Only lines with the word "isso" belong in the answer; copy them from the records below.

Dataset records
***
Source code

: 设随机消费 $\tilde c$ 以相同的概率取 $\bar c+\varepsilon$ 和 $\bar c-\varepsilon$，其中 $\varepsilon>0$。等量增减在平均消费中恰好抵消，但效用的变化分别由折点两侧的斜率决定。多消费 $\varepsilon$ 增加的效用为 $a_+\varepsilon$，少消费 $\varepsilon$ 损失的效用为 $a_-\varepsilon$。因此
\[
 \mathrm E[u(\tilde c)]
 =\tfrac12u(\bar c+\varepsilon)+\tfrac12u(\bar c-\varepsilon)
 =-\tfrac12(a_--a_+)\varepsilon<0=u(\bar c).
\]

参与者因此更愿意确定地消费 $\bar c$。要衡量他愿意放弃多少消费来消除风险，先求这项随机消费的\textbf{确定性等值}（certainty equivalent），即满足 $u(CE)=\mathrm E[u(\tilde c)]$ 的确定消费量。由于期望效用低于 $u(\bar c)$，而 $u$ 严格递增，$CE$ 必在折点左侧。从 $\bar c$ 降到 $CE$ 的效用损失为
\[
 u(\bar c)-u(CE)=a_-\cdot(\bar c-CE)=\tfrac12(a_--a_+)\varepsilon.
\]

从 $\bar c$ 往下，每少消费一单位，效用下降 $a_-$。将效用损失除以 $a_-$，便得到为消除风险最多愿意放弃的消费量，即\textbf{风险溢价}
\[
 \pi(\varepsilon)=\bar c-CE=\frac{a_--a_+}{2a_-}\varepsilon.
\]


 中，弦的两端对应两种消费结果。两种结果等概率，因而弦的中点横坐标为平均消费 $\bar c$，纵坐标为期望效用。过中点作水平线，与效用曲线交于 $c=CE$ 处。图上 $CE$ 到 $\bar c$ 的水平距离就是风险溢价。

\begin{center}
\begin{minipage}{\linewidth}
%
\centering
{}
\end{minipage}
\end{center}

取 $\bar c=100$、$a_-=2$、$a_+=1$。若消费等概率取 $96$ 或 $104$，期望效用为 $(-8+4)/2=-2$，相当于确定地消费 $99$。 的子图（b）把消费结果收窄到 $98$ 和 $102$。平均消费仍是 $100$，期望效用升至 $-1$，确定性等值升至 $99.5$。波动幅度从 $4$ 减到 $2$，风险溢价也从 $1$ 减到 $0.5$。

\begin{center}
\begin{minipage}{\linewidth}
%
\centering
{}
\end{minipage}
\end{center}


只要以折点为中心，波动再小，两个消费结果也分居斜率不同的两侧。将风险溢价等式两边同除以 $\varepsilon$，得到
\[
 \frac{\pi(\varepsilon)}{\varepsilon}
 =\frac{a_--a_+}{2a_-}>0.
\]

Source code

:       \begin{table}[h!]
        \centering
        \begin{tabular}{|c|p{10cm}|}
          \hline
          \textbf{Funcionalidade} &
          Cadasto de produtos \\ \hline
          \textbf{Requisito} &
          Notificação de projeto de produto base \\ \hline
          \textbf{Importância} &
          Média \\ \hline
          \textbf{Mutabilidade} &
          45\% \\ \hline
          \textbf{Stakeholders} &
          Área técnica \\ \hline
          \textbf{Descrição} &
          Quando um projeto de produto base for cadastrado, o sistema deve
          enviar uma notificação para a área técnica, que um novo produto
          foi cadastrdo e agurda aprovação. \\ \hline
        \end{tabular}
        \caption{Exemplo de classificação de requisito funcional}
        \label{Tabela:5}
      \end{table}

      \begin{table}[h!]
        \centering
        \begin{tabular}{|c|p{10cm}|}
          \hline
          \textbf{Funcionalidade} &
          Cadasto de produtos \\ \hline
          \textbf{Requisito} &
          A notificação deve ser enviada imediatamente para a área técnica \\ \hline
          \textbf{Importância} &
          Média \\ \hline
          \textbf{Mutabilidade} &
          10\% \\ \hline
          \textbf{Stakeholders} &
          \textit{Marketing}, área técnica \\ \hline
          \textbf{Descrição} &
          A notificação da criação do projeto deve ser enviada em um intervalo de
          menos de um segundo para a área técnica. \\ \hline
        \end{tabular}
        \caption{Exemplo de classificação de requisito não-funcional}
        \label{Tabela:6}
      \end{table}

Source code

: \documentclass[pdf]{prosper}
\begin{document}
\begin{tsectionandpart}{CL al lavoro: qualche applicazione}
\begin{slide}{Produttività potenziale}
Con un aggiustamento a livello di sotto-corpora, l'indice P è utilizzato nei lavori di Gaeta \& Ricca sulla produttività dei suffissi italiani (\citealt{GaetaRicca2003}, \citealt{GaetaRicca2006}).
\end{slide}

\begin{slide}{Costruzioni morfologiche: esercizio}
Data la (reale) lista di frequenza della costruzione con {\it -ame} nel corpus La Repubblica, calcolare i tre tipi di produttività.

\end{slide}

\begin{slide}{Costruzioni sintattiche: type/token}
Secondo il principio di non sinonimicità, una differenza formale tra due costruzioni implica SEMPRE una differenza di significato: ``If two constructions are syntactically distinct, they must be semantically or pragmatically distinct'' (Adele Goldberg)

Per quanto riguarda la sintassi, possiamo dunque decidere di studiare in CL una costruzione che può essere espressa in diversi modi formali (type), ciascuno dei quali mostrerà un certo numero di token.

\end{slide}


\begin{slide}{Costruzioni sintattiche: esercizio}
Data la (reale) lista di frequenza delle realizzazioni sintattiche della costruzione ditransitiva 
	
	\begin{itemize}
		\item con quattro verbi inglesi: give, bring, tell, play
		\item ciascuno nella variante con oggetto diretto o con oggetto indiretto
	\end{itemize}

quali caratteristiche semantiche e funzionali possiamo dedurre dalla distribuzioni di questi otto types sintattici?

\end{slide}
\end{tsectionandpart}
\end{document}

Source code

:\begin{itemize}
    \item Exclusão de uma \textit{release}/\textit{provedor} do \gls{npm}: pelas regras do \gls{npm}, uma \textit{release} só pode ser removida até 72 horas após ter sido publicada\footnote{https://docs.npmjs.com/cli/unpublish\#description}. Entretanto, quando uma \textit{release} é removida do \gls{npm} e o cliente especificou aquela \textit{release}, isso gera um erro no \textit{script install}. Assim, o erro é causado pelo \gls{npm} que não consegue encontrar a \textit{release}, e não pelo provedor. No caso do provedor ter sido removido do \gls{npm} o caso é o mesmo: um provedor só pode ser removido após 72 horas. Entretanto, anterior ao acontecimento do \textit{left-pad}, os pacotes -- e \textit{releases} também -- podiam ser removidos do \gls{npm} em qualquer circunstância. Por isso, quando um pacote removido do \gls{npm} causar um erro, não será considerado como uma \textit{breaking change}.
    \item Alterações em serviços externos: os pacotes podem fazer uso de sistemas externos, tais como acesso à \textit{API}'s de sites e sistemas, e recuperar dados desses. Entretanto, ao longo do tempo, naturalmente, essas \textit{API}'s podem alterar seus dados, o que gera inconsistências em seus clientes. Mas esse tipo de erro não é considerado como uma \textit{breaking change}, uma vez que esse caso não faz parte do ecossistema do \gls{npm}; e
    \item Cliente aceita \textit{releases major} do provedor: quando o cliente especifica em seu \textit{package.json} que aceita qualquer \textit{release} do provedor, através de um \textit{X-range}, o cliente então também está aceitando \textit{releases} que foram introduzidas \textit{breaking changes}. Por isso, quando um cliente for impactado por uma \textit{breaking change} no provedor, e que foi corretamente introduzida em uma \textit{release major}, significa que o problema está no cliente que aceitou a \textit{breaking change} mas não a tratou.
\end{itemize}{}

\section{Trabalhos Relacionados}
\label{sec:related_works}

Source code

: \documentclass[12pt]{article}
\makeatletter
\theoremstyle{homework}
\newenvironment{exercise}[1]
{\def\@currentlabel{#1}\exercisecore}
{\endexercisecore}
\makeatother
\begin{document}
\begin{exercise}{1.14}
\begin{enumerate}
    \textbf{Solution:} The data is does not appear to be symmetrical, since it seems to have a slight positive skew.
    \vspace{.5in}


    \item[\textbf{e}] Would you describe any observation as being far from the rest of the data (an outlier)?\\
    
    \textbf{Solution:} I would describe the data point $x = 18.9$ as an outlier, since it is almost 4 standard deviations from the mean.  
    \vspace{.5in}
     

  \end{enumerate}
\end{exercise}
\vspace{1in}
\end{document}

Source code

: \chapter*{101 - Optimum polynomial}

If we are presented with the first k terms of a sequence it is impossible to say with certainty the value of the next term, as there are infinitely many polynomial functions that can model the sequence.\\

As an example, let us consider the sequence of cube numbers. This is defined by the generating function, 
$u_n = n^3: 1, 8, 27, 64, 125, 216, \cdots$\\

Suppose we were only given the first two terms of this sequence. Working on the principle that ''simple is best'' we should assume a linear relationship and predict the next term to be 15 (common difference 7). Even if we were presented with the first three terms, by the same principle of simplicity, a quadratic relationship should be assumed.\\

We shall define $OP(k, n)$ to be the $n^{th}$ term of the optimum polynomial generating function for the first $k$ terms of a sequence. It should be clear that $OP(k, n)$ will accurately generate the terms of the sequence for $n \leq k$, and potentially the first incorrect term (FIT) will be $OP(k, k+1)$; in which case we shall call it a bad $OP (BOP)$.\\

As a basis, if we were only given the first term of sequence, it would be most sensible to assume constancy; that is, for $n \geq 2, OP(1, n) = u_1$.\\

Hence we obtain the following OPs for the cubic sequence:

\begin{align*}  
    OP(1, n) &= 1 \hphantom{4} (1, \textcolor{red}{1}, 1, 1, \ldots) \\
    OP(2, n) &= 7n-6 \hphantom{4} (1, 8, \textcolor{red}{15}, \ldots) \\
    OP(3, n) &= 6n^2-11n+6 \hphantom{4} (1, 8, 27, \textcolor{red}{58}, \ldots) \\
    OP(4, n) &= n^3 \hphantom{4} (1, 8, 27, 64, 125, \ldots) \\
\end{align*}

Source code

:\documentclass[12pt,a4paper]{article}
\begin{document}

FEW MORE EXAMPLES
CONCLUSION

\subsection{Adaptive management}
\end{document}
***
* **Worked solution**
    \item Exclusão de uma \textit{release}/\textit{provedor} do \gls{npm}: pelas regras do \gls{npm}, uma \textit{release} só pode ser removida até 72 horas após ter sido publicada\footnote{https://docs.npmjs.com/cli/unpublish\#description}. Entretanto, quando uma \textit{release} é removida do \gls{npm} e o cliente especificou aquela \textit{release}, isso gera um erro no \textit{script install}. Assim, o erro é causado pelo \gls{npm} que não consegue encontrar a \textit{release}, e não pelo provedor. No caso do provedor ter sido removido do \gls{npm} o caso é o mesmo: um provedor só pode ser removido após 72 horas. Entretanto, anterior ao acontecimento do \textit{left-pad}, os pacotes -- e \textit{releases} também -- podiam ser removidos do \gls{npm} em qualquer circunstância. Por isso, quando um pacote removido do \gls{npm} causar um erro, não será considerado como uma \textit{breaking change}.
    \item Cliente aceita \textit{releases major} do provedor: quando o cliente especifica em seu \textit{package.json} que aceita qualquer \textit{release} do provedor, através de um \textit{X-range}, o cliente então também está aceitando \textit{releases} que foram introduzidas \textit{breaking changes}. Por isso, quando um cliente for impactado por uma \textit{breaking change} no provedor, e que foi corretamente introduzida em uma \textit{release major}, significa que o problema está no cliente que aceitou a \textit{breaking change} mas não a tratou.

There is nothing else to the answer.